Missing sequence number problem solved with XOR

Question

I'm trying to understand how the XOR operation managed to solve the problem PermMissingElem

I know one of the properties of XOR is that:

A ⊕ B = C
C ⊕ A = B
C ⊕ B = A

>>> 3 ^ 4
7
>>> 7 ^ 3
4

This can be repeated for any number of operations, in this case it was 2 numbers, but it could be 3, 4, 5... n

Another property is that:

A ⊕ A = 0
A ⊕ 0 = A

>>> 3 ^ 3
0
>>> 3 ^ 0
3

But looking at the problem PermMissingElem how was it possible to guarantee that the last operation would be exactly the number that was missing?
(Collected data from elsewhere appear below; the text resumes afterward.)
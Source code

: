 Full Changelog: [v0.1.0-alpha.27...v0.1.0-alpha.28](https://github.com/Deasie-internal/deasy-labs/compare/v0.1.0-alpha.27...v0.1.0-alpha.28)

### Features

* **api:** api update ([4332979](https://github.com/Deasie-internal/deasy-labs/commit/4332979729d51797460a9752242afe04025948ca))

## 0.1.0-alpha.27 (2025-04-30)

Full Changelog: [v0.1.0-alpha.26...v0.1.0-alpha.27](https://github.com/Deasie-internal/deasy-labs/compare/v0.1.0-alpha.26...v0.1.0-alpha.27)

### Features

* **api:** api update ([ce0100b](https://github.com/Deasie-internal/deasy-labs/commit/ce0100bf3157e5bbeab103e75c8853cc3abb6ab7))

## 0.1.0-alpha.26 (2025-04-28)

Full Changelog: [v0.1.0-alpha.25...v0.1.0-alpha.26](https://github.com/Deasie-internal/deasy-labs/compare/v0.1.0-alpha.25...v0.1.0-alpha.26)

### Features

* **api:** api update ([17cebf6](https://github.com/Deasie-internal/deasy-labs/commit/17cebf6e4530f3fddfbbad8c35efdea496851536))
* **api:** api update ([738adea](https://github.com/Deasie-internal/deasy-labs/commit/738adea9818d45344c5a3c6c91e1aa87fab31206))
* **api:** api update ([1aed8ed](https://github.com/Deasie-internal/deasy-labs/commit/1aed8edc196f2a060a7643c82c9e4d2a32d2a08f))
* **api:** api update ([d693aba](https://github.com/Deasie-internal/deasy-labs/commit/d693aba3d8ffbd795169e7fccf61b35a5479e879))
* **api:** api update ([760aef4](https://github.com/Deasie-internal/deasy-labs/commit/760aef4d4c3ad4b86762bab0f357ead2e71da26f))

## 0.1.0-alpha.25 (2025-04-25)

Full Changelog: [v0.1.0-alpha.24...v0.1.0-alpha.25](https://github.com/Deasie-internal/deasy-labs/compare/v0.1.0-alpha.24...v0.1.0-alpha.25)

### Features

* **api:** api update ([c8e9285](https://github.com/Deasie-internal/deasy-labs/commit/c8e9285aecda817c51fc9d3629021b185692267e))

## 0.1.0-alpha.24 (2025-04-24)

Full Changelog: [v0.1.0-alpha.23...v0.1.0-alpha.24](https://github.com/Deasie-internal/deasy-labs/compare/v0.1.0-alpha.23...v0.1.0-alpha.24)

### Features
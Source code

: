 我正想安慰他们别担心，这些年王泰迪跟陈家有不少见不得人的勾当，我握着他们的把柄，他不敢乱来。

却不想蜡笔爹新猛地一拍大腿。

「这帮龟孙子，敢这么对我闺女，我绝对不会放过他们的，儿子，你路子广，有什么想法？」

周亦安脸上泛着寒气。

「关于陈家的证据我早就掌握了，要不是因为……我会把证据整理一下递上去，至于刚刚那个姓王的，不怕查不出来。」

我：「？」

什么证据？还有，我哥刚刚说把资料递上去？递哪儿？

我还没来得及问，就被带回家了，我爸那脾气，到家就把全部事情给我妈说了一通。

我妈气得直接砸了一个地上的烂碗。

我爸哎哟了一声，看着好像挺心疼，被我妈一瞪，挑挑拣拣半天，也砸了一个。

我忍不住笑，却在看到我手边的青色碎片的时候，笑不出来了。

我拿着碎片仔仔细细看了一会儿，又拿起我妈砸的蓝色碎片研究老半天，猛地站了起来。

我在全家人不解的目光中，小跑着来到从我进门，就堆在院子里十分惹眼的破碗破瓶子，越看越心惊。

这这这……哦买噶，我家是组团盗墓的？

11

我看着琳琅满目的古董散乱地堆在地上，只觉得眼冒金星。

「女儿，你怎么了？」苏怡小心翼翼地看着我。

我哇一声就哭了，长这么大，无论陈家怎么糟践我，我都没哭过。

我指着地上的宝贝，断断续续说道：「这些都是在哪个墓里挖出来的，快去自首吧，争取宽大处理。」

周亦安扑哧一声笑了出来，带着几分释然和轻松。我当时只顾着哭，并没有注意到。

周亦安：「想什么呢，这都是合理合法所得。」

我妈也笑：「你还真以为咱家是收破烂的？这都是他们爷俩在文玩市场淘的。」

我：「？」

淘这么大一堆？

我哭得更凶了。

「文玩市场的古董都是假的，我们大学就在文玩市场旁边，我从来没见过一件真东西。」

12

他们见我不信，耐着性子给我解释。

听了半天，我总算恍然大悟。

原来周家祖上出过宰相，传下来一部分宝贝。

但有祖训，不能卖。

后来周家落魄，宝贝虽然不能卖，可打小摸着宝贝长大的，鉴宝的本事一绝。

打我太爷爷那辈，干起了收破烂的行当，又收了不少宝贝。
Is there any literature on this algorithm, has anyone talked about it?

A = [1,2,3,4,5,7,8,9,10,11]

missing_element = len(A)+1

for idx,value in enumerate(A):

    print(missing_element, value, (idx+1), ' = ', missing_element ^ value ^ (idx+1))
    missing_element = missing_element ^ value ^ (idx+1)  

out

11 1 1  =  11
11 2 2  =  11
11 3 3  =  11
11 4 4  =  11
11 5 5  =  11
> 11 7 6  =  10
10 8 7  =  5
5  9 8  =  4
4 10 9  =  7
> 7 11 10 =  6

as can be seen:

11 ⊕ 7 ⊕ 6 = 10
7 ⊕ 11 ⊕ 10 = 6

Answer 1

The XOR of the positive integers [1...(N+1)] is some constant:

C = 1 ⊕ 2 ⊕ ... ⊕ N ⊕ (N+1)

We can XOR both sides by the missing value, M:

C ⊕ M = (1 ⊕ 2 ⊕ ... ⊕ N ⊕ (N+1)) ⊕ M

Then we can rewrite the RHS in terms of the array A:

C ⊕ M = A[0] ⊕ A[1] ⊕ ... ⊕ A[N-1]

Finally, we can XOR both sides by C to get:

M = (A[0] ⊕ A[1] ⊕ ... ⊕ A[N-1]) ⊕ (1 ⊕ 2 ⊕ ... ⊕ N ⊕ (N+1))

Or rearranging,

M = ((A[0] ⊕ 1) ⊕ (A[1] ⊕ 2) ⊕ ... ⊕ (A[N-1] ⊕ N)) ⊕ (N+1)

Note that + could have been used instead of XOR for this solution (just need to be careful to avoid int overflow).